I ran a simulation study comparing two models and the fit comes out to be equivalent in terms of LOO. However, when i run both models through real data, it doesnt line up as cleanely and i have some high pareto K values.
I think this is because there are some outliers in the data. But these datapoints are not mistakes so I should not be removing them. My assumption here is that with this kind of LOO result, i should not be comparing models with it. I then sought to do K fold as i saw that is an option that can handle some more extreme data points but I am struggling setting this up for my data.

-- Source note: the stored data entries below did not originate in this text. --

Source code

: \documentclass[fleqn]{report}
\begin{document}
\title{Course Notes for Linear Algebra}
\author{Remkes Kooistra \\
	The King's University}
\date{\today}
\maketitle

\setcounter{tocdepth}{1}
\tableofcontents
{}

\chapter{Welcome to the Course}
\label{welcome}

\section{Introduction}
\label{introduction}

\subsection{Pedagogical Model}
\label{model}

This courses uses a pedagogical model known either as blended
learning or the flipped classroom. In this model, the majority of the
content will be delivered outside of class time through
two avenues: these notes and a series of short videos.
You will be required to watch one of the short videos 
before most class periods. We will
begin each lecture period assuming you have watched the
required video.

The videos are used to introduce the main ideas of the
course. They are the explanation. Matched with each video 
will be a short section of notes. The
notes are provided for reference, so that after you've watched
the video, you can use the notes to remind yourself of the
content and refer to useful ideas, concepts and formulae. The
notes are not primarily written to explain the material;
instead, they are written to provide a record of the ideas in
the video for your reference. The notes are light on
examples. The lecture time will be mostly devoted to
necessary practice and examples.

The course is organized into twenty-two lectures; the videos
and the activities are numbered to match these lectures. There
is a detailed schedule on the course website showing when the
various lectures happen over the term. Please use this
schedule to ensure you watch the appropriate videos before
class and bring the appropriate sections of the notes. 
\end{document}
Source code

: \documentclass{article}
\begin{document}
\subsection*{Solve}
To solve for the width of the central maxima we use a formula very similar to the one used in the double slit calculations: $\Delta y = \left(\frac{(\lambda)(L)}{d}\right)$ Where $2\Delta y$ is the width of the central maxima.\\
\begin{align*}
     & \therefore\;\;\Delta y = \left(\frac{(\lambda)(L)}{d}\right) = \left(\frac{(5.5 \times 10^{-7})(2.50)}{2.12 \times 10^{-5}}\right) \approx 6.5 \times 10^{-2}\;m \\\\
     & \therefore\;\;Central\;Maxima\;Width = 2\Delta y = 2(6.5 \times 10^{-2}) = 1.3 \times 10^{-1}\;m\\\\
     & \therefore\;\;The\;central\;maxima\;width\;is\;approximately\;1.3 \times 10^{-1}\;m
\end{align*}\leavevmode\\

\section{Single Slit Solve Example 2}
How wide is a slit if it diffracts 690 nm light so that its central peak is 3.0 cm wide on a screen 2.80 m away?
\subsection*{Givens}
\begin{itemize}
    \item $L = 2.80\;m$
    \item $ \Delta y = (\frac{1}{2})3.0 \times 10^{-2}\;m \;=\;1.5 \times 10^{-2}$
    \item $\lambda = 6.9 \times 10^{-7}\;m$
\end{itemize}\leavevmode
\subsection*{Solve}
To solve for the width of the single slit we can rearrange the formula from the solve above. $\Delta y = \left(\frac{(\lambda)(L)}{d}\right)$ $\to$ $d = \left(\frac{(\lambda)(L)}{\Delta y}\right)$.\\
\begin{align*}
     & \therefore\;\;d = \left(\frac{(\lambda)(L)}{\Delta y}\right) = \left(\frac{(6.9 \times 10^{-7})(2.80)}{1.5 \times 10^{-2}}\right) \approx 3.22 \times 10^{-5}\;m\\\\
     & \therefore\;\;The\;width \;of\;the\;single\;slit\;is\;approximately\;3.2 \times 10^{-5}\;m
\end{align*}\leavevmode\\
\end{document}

In short my model is a count model with theta[j] + beta[i] + gamma[k], where theta is a person parameter, beta are individual item effects, and gamma are item type effects. So for instance, the real data has 1140 people with 16 items, with 3-5 items per item type (total of 3 different types).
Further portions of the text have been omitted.